Aquila can be programmed to execute basic manoeuvres from the detection of certain signals. This feature was used when the boys program it to travel to the location of an inaudible dog whistle. The problem arose when a dog owner blew his own whistle when the craft was in invisible mode in the grounds of a stately home. This rendered the craft missing but luckily a friend of the boys, Dunstan, found it and brought it to them. He also discovers that Aquila can be connected to a computer and be contacted by email.
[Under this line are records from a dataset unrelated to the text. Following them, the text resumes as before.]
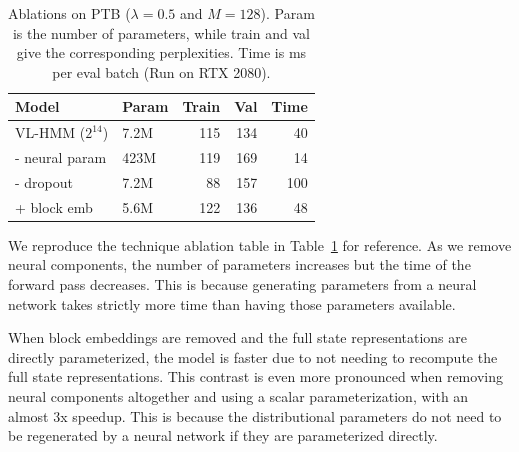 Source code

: \documentclass[11pt,a4paper]{article}
\begin{document}
\begin{table}[t]
\centering
\begin{tabular}{llrrr}
\toprule
Model                & Param & Train  & Val & Time \\
\midrule
VL-HMM ($2^{14}$)    & 7.2M & 115    & 134 & 40\\
\quad - neural param & 423M & 119    & 169 & 14\\
\quad - dropout      & 7.2M & 88     & 157 & 100\\
\quad + block emb    & 5.6M & 122    & 136 & 48\\
\bottomrule
\end{tabular}
\caption{\label{tbl:dropout-param-ablation-repeat}
Ablations on \textsc{PTB} ($\lambda =0.5$ and $M=128$).
Param is the number of parameters, while train and val give the corresponding perplexities.
Time is ms per eval batch (Run on RTX 2080).
}
\end{table}

We reproduce the technique ablation table in
Table~\ref{tbl:dropout-param-ablation-repeat} for reference.
As we remove neural components, 
the number of parameters increases but the time of the
forward pass decreases.
This is because generating parameters from a neural network
takes strictly more time than having those parameters available.

When block embeddings are removed and the full state representations are
directly parameterized,
the model is faster due to not needing to recompute the full state representations.
This contrast is even more pronounced when removing neural components altogether and using a scalar parameterization, with an almost 3x speedup. This is because the distributional parameters do not need to be regenerated by a neural network if they are parameterized directly.
    
\end{document}
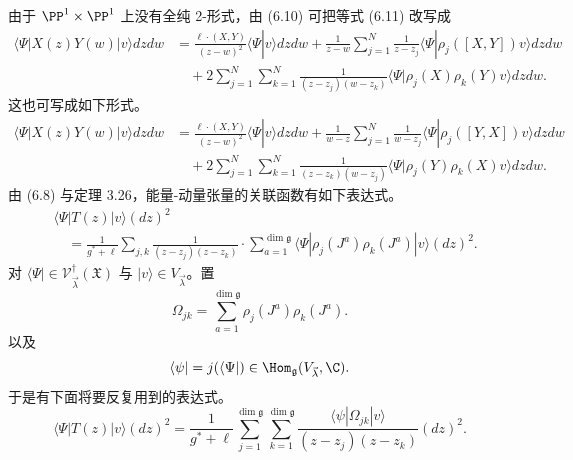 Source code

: 由于 $\PP^1\times\PP^1$ 上没有全纯 2-形式，由 (6.10) 可把等式 (6.11) 改写成
\begin{align}
\langle\Psi|X(z)Y(w)|v\rangle dzdw&=\frac{\ell\cdot(X,Y)}{(z-w)^2}\langle\Psi|v\rangle dzdw+\frac{1}{z-w}\sum_{j=1}^{N}\frac{1}{z-z_j}\langle\Psi|\rho_j([X,Y])v\rangle dzdw\nonumber\\
&\quad+2\sum_{j=1}^{N}\sum_{k=1}^{N}\frac{1}{(z-z_j)(w-z_k)}\langle\Psi|\rho_j(X)\rho_k(Y)v\rangle dzdw.\tag{6.12}
\end{align}
这也可写成如下形式。
\begin{align}
\langle\Psi|X(z)Y(w)|v\rangle dzdw&=\frac{\ell\cdot(X,Y)}{(z-w)^2}\langle\Psi|v\rangle dzdw+\frac{1}{w-z}\sum_{j=1}^{N}\frac{1}{w-z_j}\langle\Psi|\rho_j([Y,X])v\rangle dzdw\nonumber\\
&\quad+2\sum_{j=1}^{N}\sum_{k=1}^{N}\frac{1}{(z-z_k)(w-z_j)}\langle\Psi|\rho_j(Y)\rho_k(X)v\rangle dzdw.\tag{6.13}
\end{align}
由 (6.8) 与定理 3.26，能量-动量张量的关联函数有如下表达式。
\begin{align}
&\langle\Psi|T(z)|v\rangle(dz)^2\nonumber\\
&\quad=\frac{1}{g^*+\ell}\sum_{j,k}\frac{1}{(z-z_j)(z-z_k)}\cdot\sum_{a=1}^{\dim\mathfrak{g}}\langle\Psi|\rho_j(J^a)\rho_k(J^a)|v\rangle(dz)^2.\tag{6.14}
\end{align}
对 $\langle\Psi|\in\mathcal{V}^{\dagger}_{\vec\lambda}(\mathfrak{X})$ 与 $|v\rangle\in V_{\vec\lambda}$。置
\begin{equation}
\Omega_{jk}=\sum_{a=1}^{\dim\mathfrak{g}}\rho_j(J^a)\rho_k(J^a).\tag{6.15}
\end{equation}
以及
\[
\langle\psi|=j(\langle\Psi|)\in\Hom_{\mathfrak{g}}(V_{\vec\lambda},\C).
\]
于是有下面将要反复用到的表达式。
\begin{equation}
\langle\Psi|T(z)|v\rangle(dz)^2=\frac{1}{g^*+\ell}\sum_{j=1}^{\dim\mathfrak{g}}\sum_{k=1}^{\dim\mathfrak{g}}\frac{\langle\psi|\Omega_{jk}|v\rangle}{(z-z_j)(z-z_k)}(dz)^2.\tag{6.16}
\end{equation}
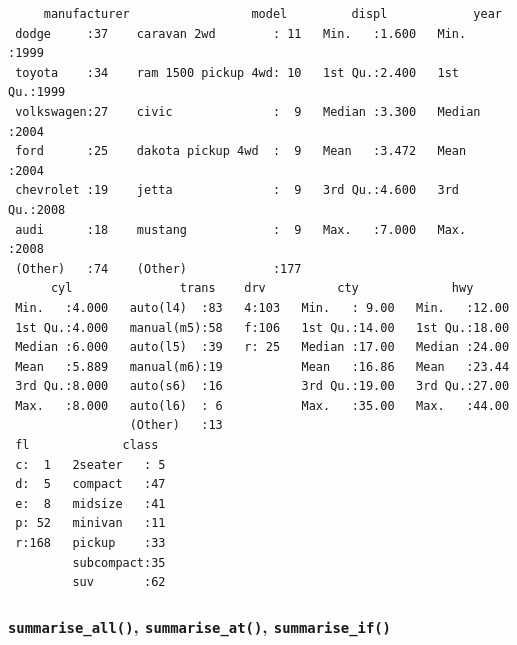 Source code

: \documentclass[
  11pt,
]{krantz}
\newenvironment{Shaded}{\begin{snugshade}}{\end{snugshade}}
\newcommand{\CommentTok}[1]{\textcolor[rgb]{0.37,0.37,0.37}{\textit{#1}}}
\newcommand{\KeywordTok}[1]{\textcolor[rgb]{0.27,0.27,0.27}{\textbf{#1}}}
\newcommand{\NormalTok}[1]{#1}
\newcommand{\OperatorTok}[1]{\textcolor[rgb]{0.43,0.43,0.43}{\textbf{#1}}}
\newcommand{\StringTok}[1]{\textcolor[rgb]{0.5,0.5,0.5}{#1}}
\begin{document}
\begin{Shaded}
\end{Shaded}

\begin{verbatim}
     manufacturer                 model         displ            year     
 dodge     :37    caravan 2wd        : 11   Min.   :1.600   Min.   :1999  
 toyota    :34    ram 1500 pickup 4wd: 10   1st Qu.:2.400   1st Qu.:1999  
 volkswagen:27    civic              :  9   Median :3.300   Median :2004  
 ford      :25    dakota pickup 4wd  :  9   Mean   :3.472   Mean   :2004  
 chevrolet :19    jetta              :  9   3rd Qu.:4.600   3rd Qu.:2008  
 audi      :18    mustang            :  9   Max.   :7.000   Max.   :2008  
 (Other)   :74    (Other)            :177                                 
      cyl               trans    drv          cty             hwy       
 Min.   :4.000   auto(l4)  :83   4:103   Min.   : 9.00   Min.   :12.00  
 1st Qu.:4.000   manual(m5):58   f:106   1st Qu.:14.00   1st Qu.:18.00  
 Median :6.000   auto(l5)  :39   r: 25   Median :17.00   Median :24.00  
 Mean   :5.889   manual(m6):19           Mean   :16.86   Mean   :23.44  
 3rd Qu.:8.000   auto(s6)  :16           3rd Qu.:19.00   3rd Qu.:27.00  
 Max.   :8.000   auto(l6)  : 6           Max.   :35.00   Max.   :44.00  
                 (Other)   :13                                          
 fl             class   
 c:  1   2seater   : 5  
 d:  5   compact   :47  
 e:  8   midsize   :41  
 p: 52   minivan   :11  
 r:168   pickup    :33  
         subcompact:35  
         suv       :62  
\end{verbatim}

\normalsize

\hypertarget{summarise-variant}{%
\subsubsection*{\texorpdfstring{\texttt{summarise\_all()}, \texttt{summarise\_at()}, \texttt{summarise\_if()}}{summarise\_all(), summarise\_at(), summarise\_if()}}\label{summarise-variant}}
\end{document}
In the case of the 2010 novelization, Aquila can also be contacted using mobile phones, as Dunstan discovers, which the boys find more convenient than using the dog whistle and it can use the phones for verbal communication since its vocal generator was destroyed millennia ago though the software remained unharmed.
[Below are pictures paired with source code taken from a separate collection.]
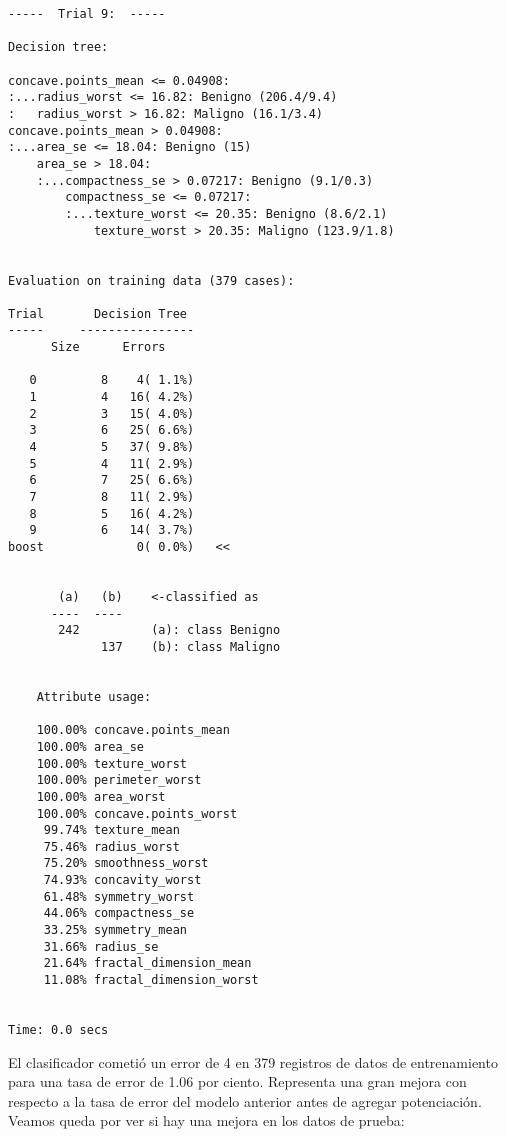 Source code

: \documentclass[
]{article}
\newenvironment{Shaded}{\begin{snugshade}}{\end{snugshade}}
\newcommand{\DataTypeTok}[1]{\textcolor[rgb]{0.13,0.29,0.53}{#1}}
\newcommand{\FloatTok}[1]{\textcolor[rgb]{0.00,0.00,0.81}{#1}}
\newcommand{\KeywordTok}[1]{\textcolor[rgb]{0.13,0.29,0.53}{\textbf{#1}}}
\newcommand{\NormalTok}[1]{#1}
\newcommand{\OperatorTok}[1]{\textcolor[rgb]{0.81,0.36,0.00}{\textbf{#1}}}
\newcommand{\StringTok}[1]{\textcolor[rgb]{0.31,0.60,0.02}{#1}}
\begin{document}
\begin{verbatim}
-----  Trial 9:  -----

Decision tree:

concave.points_mean <= 0.04908:
:...radius_worst <= 16.82: Benigno (206.4/9.4)
:   radius_worst > 16.82: Maligno (16.1/3.4)
concave.points_mean > 0.04908:
:...area_se <= 18.04: Benigno (15)
    area_se > 18.04:
    :...compactness_se > 0.07217: Benigno (9.1/0.3)
        compactness_se <= 0.07217:
        :...texture_worst <= 20.35: Benigno (8.6/2.1)
            texture_worst > 20.35: Maligno (123.9/1.8)


Evaluation on training data (379 cases):

Trial       Decision Tree   
-----     ----------------  
      Size      Errors  

   0         8    4( 1.1%)
   1         4   16( 4.2%)
   2         3   15( 4.0%)
   3         6   25( 6.6%)
   4         5   37( 9.8%)
   5         4   11( 2.9%)
   6         7   25( 6.6%)
   7         8   11( 2.9%)
   8         5   16( 4.2%)
   9         6   14( 3.7%)
boost             0( 0.0%)   <<


       (a)   (b)    <-classified as
      ----  ----
       242          (a): class Benigno
             137    (b): class Maligno


    Attribute usage:

    100.00% concave.points_mean
    100.00% area_se
    100.00% texture_worst
    100.00% perimeter_worst
    100.00% area_worst
    100.00% concave.points_worst
     99.74% texture_mean
     75.46% radius_worst
     75.20% smoothness_worst
     74.93% concavity_worst
     61.48% symmetry_worst
     44.06% compactness_se
     33.25% symmetry_mean
     31.66% radius_se
     21.64% fractal_dimension_mean
     11.08% fractal_dimension_worst


Time: 0.0 secs
\end{verbatim}

El clasificador cometió un error de 4 en 379 registros de datos de
entrenamiento para una tasa de error de 1.06 por ciento. Representa una
gran mejora con respecto a la tasa de error del modelo anterior antes de
agregar potenciación. Veamos queda por ver si hay una mejora en los
datos de prueba:

\begin{Shaded}
\end{Shaded}
\end{document}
Aquila has the ability to demolish objects by flying directly through them. This ability was used by the boys when they flew it through a brick wall while discovering some of Aquilas capabilities. After inspection by the boys, the craft was found completely unharmed.
Aquila stores everything it sees on egg shaped objects which can be played back on the holographic screen. It records approximately 1,600 years of data. If the eggs are not replaced, then the ship starts recording over the start of the "footage". Aquila is also equipped with a lie detector that can interpret conversations in its black box footage as well as immediately outside it.

'Aquila' is the Latin translation of the word 'eagle'. Inscribed on the centurion's safety harness is Licat volare si super tergum aquila volat (lit. 'A man can fly where he will, if he rides on the back of an eagle'). This proverb was derived from an ancient Greek story, where one day, the gods decided to elect the noblest bird of all by having them race to the top of Mount Olympus. The eagle appeared to be winning, but the tiny sparrow had been resting on the eagle's back for the entire race, and at the last moment leaped up and won the race.

The name of the craft is inscribed on its own exterior as AQVILA.